Root canal treatment eliminates infection. Restoration determines whether the tooth survives. Studies consistently show that the quality of the final restoration has a greater impact on long-term tooth survival than the technical quality of the root canal treatment itself.
Why restoration decisions matter
- Endodontically treated teeth (ETT) lose structural dentin through caries, access preparation, and canal shaping
- Without adequate restoration, fracture risk rises sharply — particularly in posterior teeth
- Coronal microleakage can recontaminate a well-obturated canal within 30 days if the seal fails
- ETT restoration is planned, not improvised — it begins at diagnosis
The ferrule: the non-negotiable foundation
Before choosing any restorative approach, assess the ferrule — a circumferential band of sound dentin ≥1.5–2 mm in height above the crown margin. It is the most important factor in preventing root fracture under function.

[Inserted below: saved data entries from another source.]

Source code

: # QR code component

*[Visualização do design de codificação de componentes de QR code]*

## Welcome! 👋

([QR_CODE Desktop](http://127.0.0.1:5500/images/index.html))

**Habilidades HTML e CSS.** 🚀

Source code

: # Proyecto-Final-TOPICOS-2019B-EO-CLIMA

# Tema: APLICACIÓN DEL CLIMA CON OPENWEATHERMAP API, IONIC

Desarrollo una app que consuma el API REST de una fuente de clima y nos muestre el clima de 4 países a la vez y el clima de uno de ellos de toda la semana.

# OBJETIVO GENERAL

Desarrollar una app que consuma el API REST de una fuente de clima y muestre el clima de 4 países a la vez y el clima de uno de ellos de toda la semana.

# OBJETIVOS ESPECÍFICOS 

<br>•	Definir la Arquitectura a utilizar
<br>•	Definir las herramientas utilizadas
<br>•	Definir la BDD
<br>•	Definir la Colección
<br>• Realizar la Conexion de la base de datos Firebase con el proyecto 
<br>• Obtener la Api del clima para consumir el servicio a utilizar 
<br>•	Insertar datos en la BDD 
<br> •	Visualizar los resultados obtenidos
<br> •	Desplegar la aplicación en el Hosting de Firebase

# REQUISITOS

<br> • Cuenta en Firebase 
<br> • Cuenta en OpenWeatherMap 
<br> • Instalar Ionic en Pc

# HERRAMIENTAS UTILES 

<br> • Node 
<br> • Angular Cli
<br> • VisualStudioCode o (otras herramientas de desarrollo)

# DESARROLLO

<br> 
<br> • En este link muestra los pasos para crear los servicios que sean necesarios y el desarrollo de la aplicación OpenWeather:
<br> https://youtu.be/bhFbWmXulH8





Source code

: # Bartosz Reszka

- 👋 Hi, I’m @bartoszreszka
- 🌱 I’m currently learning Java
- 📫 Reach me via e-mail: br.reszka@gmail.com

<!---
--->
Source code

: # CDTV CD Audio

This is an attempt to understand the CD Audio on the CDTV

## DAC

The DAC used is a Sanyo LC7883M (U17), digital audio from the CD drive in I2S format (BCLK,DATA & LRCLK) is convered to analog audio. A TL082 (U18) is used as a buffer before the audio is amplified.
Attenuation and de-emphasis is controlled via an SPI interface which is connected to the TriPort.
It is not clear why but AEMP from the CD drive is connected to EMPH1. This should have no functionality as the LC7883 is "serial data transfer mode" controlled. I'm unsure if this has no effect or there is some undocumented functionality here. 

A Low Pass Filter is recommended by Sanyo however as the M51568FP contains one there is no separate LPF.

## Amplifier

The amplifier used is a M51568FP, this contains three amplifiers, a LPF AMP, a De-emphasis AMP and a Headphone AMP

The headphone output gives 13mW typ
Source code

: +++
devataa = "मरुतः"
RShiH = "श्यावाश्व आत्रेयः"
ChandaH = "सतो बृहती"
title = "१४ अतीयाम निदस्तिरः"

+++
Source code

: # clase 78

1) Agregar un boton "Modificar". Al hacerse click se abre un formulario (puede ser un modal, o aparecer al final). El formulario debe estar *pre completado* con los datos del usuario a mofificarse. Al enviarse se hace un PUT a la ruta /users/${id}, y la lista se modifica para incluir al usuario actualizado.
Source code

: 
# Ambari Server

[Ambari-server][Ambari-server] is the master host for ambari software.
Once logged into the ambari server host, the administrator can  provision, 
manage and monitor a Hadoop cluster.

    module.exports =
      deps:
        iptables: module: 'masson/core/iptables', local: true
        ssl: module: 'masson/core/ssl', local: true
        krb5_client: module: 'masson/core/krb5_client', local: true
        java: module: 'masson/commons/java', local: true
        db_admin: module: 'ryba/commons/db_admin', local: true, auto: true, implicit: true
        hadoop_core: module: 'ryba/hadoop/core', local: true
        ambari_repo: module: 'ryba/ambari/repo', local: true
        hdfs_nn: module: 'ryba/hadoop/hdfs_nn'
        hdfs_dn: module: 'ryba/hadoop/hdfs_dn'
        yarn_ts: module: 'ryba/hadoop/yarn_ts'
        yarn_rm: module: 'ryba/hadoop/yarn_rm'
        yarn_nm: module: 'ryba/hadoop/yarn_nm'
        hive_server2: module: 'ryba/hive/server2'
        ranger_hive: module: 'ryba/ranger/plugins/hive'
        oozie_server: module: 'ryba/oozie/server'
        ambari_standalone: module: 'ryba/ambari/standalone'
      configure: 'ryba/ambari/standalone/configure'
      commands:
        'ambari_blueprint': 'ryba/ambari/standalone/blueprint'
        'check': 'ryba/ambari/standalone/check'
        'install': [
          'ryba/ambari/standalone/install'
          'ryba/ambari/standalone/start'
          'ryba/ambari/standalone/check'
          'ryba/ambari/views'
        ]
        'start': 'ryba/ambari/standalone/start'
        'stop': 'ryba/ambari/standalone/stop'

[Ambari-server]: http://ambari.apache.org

No post or crown compensates for an inadequate ferrule. Plan crown lengthening or orthodontic extrusion if necessary before proceeding.
When to use a post
Posts retain core restorations when insufficient coronal structure remains. They do not strengthen teeth.

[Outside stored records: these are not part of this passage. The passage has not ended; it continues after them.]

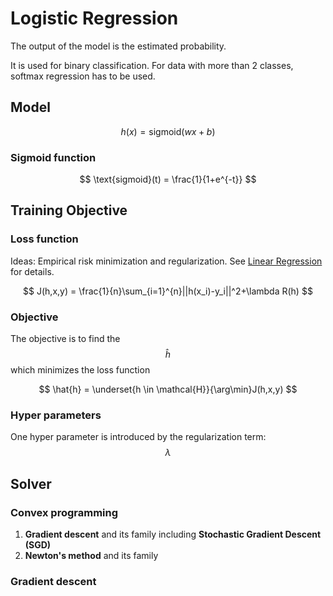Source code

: # Logistic Regression

The output of the model is the estimated probability.

It is used for binary classification. For data with more than 2 classes, softmax regression has to be used.

## Model

$$
h(x) = \text{sigmoid}(wx+b)
$$

### Sigmoid function

$$
\text{sigmoid}(t) = \frac{1}{1+e^{-t}}
$$

## Training Objective

### Loss function

Ideas: Empirical risk minimization and regularization. See [Linear Regression](../linear-regression/) for details.

$$
J(h,x,y) = \frac{1}{n}\sum_{i=1}^{n}||h(x_i)-y_i||^2+\lambda R(h)
$$

### Objective

The objective is to find the $$\hat{h}$$ which minimizes the loss function

$$
\hat{h} = \underset{h \in \mathcal{H}}{\arg\min}J(h,x,y)
$$

### Hyper parameters

One hyper parameter is introduced by the regularization term: $$\lambda$$

## Solver

### Convex programming

1. **Gradient descent** and its family including **Stochastic Gradient Descent \(SGD\)**
2. **Newton's method** and its family

### Gradient descent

- Post generally indicated: Fewer than 2 walls of coronal structure remaining after cavity and caries removal [1]
- Post not indicated: 3+ walls remaining with adequate ferrule
- Avoid in thin, curved, or short roots (≤10 mm) where perforation risk outweighs retention benefit
Fiber posts: the evidence-based choice
Glass fiber reinforced composite (FRC) posts have an elastic modulus close to dentin (40–50 GPa vs. 18 GPa for dentin). They distribute load more evenly, reducing stress at the post-dentin interface.
When fiber post-retained teeth fail, they fail coronally — retrievably. Metal post failures occur at or below the crestal bone — often unrestorable. A 2023 network meta-analysis of 25 RCTs confirmed prefabricated glass fiber posts had the lowest risk of tooth fracture and debonding among all post types [1].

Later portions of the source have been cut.